À l’occasion de la cérémonie de clôture de la 9ᵉ édition de l’Exposition des Universités de la République démocratique du Congo (EXPUNRDC), tenue dimanche 23 août 2026 à l’Institut National Pilote d’Enseignement des Sciences de Santé (INPESS), la jeunesse et son rôle dans la transformation économique du pays ont occupé une place centrale.
Représentant le vice-Premier ministre, ministre du Plan et de l’Aide au développement, la directrice de cabinet adjointe Tania Katanga a livré une allocution axée sur le capital humain, l’entrepreneuriat, l’innovation et la nécessité de rapprocher les jeunes des dispositifs publics et économiques existants.
Prenant part à cette cérémonie, qui marquait également la grande finale du concours ExpoCut, Tania Katanga a d’abord transmis les salutations du Vice-premier ministre, ministre du Plan, Guylain Nyembo, avant de saluer l’initiative portée par l’EXPUNRDC. Pour elle, les projets présentés durant cette édition dépassent le cadre d’une compétition universitaire. Ils traduisent la volonté d’une nouvelle génération de participer activement au développement de la RDC.

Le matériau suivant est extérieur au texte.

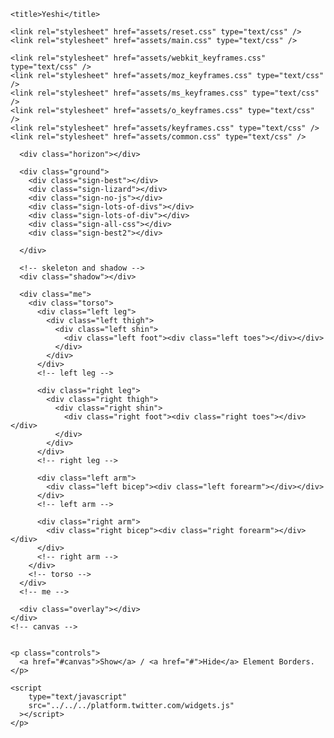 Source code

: <!DOCTYPE html>
<html>
  <head>
    <meta http-equiv="Content-Type" content="text/html; charset=utf-8" />
    <meta name="author" content="Yeshi" />
    <meta
      name="description"
      content="A animated walking man done entirely in CSS3/HTML"
    />

    <title>Yeshi</title>

    <link rel="stylesheet" href="assets/reset.css" type="text/css" />
    <link rel="stylesheet" href="assets/main.css" type="text/css" />

    <link rel="stylesheet" href="assets/webkit_keyframes.css" type="text/css" />
    <link rel="stylesheet" href="assets/moz_keyframes.css" type="text/css" />
    <link rel="stylesheet" href="assets/ms_keyframes.css" type="text/css" />
    <link rel="stylesheet" href="assets/o_keyframes.css" type="text/css" />
    <link rel="stylesheet" href="assets/keyframes.css" type="text/css" />
    <link rel="stylesheet" href="assets/common.css" type="text/css" />
  </head>
  <body>
    <div id="canvas">
      <div class="sky">
        <div class="cloud-1"></div>
        <div class="cloud-2"></div>
        <div class="cloud-3"></div>
        <div class="cloud-4"></div>
        <div class="cloud-5"></div>
        <div class="cloud-6"></div>
        <div class="cloud-7"></div>
        <div class="cloud-8"></div>
      </div>

      <div class="horizon"></div>

      <div class="ground">
        <div class="sign-best"></div>
        <div class="sign-lizard"></div>
        <div class="sign-no-js"></div>
        <div class="sign-lots-of-divs"></div>
        <div class="sign-lots-of-div"></div>
        <div class="sign-all-css"></div>
        <div class="sign-best2"></div>
        
      </div>

      <!-- skeleton and shadow -->
      <div class="shadow"></div>

      <div class="me">
        <div class="torso">
          <div class="left leg">
            <div class="left thigh">
              <div class="left shin">
                <div class="left foot"><div class="left toes"></div></div>
              </div>
            </div>
          </div>
          <!-- left leg -->

          <div class="right leg">
            <div class="right thigh">
              <div class="right shin">
                <div class="right foot"><div class="right toes"></div></div>
              </div>
            </div>
          </div>
          <!-- right leg -->

          <div class="left arm">
            <div class="left bicep"><div class="left forearm"></div></div>
          </div>
          <!-- left arm -->

          <div class="right arm">
            <div class="right bicep"><div class="right forearm"></div></div>
          </div>
          <!-- right arm -->
        </div>
        <!-- torso -->
      </div>
      <!-- me -->

      <div class="overlay"></div>
    </div>
    <!-- canvas -->

    
    <p class="controls">
      <a href="#canvas">Show</a> / <a href="#">Hide</a> Element Borders.
    </p>

    <script
        type="text/javascript"
        src="../../../platform.twitter.com/widgets.js"
      ></script>
    </p>
    
  </body>
</html>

Dans son intervention, la représentante du ministre du Plan a insisté sur la réalité démographique de la RDC, où une importante partie de la population est constituée de jeunes. Cette situation représente, selon elle, à la fois une opportunité et une responsabilité pour les pouvoirs publics.
« Notre défi est de faire en sorte que cette jeunesse ne demeure pas simplement bénéficiaire des politiques publiques, mais qu’elle en devienne progressivement un acteur, un partenaire et une force de transformation », a-t-elle déclaré.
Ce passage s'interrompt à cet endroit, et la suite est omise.